Amid the chaos of the political campaign and the alleged financial meltdown and Wall Street bailout (about which more later), never forget: the Bush administration condoned and promoted torture in contravention of U.S. and International Law and treaty obligations, not to mention all standards of morality and human decency.

In today's New York Times we read that high level Bush Administration officials—Condoleeza Rice, John Ashcroft, and Donald Rumsfeld—played "a central role" in meetings to determine whether so-called "enhanced interrogation techniques" (i.e., Bush/Cheney/Rumsfeld/Rove-speak euphemism for torture) should be used:
Senior White House officials played a central role in deliberations in the spring of 2002 about whether the Central Intelligence Agency could legally use harsh interrogation techniques while questioning an operative of Al Qaeda, Abu Zubaydah, according to newly released documents.

In meetings during that period, the officials debated specific interrogation methods that the C.I.A. had proposed to use on Qaeda operatives held at secret C.I.A. prisons overseas, the documents show. The meetings were led by Condoleezza Rice, then the national security adviser, and attended by Defense Secretary Donald H. Rumsfeld, Attorney General John Ashcroft and other top administration officials.

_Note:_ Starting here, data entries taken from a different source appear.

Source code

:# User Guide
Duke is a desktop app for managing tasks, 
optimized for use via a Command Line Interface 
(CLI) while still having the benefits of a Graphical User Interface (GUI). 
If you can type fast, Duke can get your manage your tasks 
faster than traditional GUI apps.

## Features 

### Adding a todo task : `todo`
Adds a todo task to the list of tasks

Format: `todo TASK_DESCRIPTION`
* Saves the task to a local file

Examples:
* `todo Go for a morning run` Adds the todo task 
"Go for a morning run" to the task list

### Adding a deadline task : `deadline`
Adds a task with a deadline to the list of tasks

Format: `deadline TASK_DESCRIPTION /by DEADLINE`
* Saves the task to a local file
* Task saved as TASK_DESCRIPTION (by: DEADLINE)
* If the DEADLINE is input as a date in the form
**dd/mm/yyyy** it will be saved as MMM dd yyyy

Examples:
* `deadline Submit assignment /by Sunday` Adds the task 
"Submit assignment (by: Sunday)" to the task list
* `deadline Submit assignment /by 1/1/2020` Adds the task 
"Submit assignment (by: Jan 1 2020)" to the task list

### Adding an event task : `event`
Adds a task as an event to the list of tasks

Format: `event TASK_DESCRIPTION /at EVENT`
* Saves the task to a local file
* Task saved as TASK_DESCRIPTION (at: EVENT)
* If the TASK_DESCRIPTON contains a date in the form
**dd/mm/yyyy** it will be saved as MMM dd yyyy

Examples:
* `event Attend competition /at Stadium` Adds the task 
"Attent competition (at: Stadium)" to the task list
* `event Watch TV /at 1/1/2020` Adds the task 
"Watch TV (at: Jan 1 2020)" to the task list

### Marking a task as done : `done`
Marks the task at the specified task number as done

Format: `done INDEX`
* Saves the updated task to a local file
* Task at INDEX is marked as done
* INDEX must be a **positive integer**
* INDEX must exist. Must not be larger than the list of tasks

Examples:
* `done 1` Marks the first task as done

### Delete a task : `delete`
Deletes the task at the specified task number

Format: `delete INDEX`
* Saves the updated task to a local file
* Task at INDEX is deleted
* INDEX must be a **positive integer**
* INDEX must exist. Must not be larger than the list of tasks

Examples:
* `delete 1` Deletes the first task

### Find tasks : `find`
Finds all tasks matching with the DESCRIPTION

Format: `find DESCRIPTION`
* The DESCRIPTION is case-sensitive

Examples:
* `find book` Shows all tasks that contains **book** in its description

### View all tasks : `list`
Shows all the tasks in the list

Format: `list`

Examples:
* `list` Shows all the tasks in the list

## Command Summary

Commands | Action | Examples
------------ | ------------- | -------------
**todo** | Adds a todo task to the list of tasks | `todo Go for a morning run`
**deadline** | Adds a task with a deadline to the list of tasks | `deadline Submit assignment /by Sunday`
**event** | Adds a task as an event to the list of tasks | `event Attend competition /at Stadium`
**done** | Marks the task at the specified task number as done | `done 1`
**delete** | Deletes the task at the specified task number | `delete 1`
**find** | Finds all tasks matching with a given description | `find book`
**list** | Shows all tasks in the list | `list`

The documents provide new details about the still-murky early months of the C.I.A.’s detention program, when the agency began using a set of harsh interrogation techniques weeks before the Justice Department issued a written legal opinion in August 2002 authorizing their use. Congressional investigators have long tried to determine exactly who authorized these techniques before the legal opinion was completed
There are documents. And these meetings took place before the CYA memos-to-file from John Yoo and the DOJ were produced to "justify" their crimes. Were VP* Cheney's and Pres.* Bush's fingerprints on any of them as well?

Who cares, right?

UPDATE: In answer to our rhetorical question above, Andrew Sullivan, for one. And he gets a heckuva lot more readers than WoW. Way to go, AS.